• WORK INSTRUCTIONS
Except for images, print the whole listing verbatim.

• SUPPLIED RECORDS
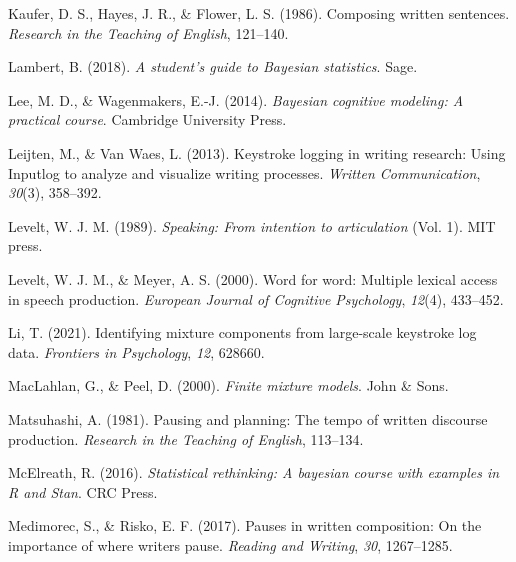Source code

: \documentclass[
  man,floatsintext]{apa7}
\newlength{\cslhangindent}
\newlength{\cslentryspacingunit} %
\newenvironment{CSLReferences}[2] %
 {%
  \setlength{\parindent}{0pt}
  \ifodd #1
  \let\oldpar\par
  \def\par{\hangindent=\cslhangindent\oldpar}
  \fi
  \setlength{\parskip}{#2\cslentryspacingunit}
 }%
 {}
\begin{document}
\begin{CSLReferences}{1}{0}
\leavevmode{}%
Kaufer, D. S., Hayes, J. R., \& Flower, L. S. (1986). Composing written sentences. \emph{Research in the Teaching of English}, 121--140.

\leavevmode{}%
Lambert, B. (2018). \emph{A student's guide to {B}ayesian statistics}. Sage.

\leavevmode{}%
Lee, M. D., \& Wagenmakers, E.-J. (2014). \emph{Bayesian cognitive modeling: A practical course}. Cambridge University Press.

\leavevmode{}%
Leijten, M., \& Van Waes, L. (2013). Keystroke logging in writing research: Using {Inputlog} to analyze and visualize writing processes. \emph{Written Communication}, \emph{30}(3), 358--392.

\leavevmode{}%
Levelt, W. J. M. (1989). \emph{Speaking: {F}rom intention to articulation} (Vol. 1). MIT press.

\leavevmode{}%
Levelt, W. J. M., \& Meyer, A. S. (2000). Word for word: Multiple lexical access in speech production. \emph{European Journal of Cognitive Psychology}, \emph{12}(4), 433--452.

\leavevmode{}%
Li, T. (2021). Identifying mixture components from large-scale keystroke log data. \emph{Frontiers in Psychology}, \emph{12}, 628660.

\leavevmode{}%
MacLahlan, G., \& Peel, D. (2000). \emph{Finite mixture models}. John \& Sons.

\leavevmode{}%
Matsuhashi, A. (1981). Pausing and planning: The tempo of written discourse production. \emph{Research in the Teaching of English}, 113--134.

\leavevmode{}%
McElreath, R. (2016). \emph{Statistical rethinking: {A} bayesian course with examples in {R} and {Stan}}. CRC Press.

\leavevmode{}%
Medimorec, S., \& Risko, E. F. (2017). Pauses in written composition: On the importance of where writers pause. \emph{Reading and Writing}, \emph{30}, 1267--1285.


\end{CSLReferences}
\end{document}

• OUTPUT FOR THIS EXERCISE
Source code

: \documentclass[
  man,floatsintext]{apa7}
\newlength{\cslhangindent}
\newlength{\cslentryspacingunit} %
\newenvironment{CSLReferences}[2] %
 {%
  \setlength{\parindent}{0pt}
  \ifodd #1
  \let\oldpar\par
  \def\par{\hangindent=\cslhangindent\oldpar}
  \fi
  \setlength{\parskip}{#2\cslentryspacingunit}
 }%
 {}
\begin{document}
\begin{CSLReferences}{1}{0}
\leavevmode{}%
Kaufer, D. S., Hayes, J. R., \& Flower, L. S. (1986). Composing written sentences. \emph{Research in the Teaching of English}, 121--140.

\leavevmode{}%
Lambert, B. (2018). \emph{A student's guide to {B}ayesian statistics}. Sage.

\leavevmode{}%
Lee, M. D., \& Wagenmakers, E.-J. (2014). \emph{Bayesian cognitive modeling: A practical course}. Cambridge University Press.

\leavevmode{}%
Leijten, M., \& Van Waes, L. (2013). Keystroke logging in writing research: Using {Inputlog} to analyze and visualize writing processes. \emph{Written Communication}, \emph{30}(3), 358--392.

\leavevmode{}%
Levelt, W. J. M. (1989). \emph{Speaking: {F}rom intention to articulation} (Vol. 1). MIT press.

\leavevmode{}%
Levelt, W. J. M., \& Meyer, A. S. (2000). Word for word: Multiple lexical access in speech production. \emph{European Journal of Cognitive Psychology}, \emph{12}(4), 433--452.

\leavevmode{}%
Li, T. (2021). Identifying mixture components from large-scale keystroke log data. \emph{Frontiers in Psychology}, \emph{12}, 628660.

\leavevmode{}%
MacLahlan, G., \& Peel, D. (2000). \emph{Finite mixture models}. John \& Sons.

\leavevmode{}%
Matsuhashi, A. (1981). Pausing and planning: The tempo of written discourse production. \emph{Research in the Teaching of English}, 113--134.

\leavevmode{}%
McElreath, R. (2016). \emph{Statistical rethinking: {A} bayesian course with examples in {R} and {Stan}}. CRC Press.

\leavevmode{}%
Medimorec, S., \& Risko, E. F. (2017). Pauses in written composition: On the importance of where writers pause. \emph{Reading and Writing}, \emph{30}, 1267--1285.


\end{CSLReferences}
\end{document}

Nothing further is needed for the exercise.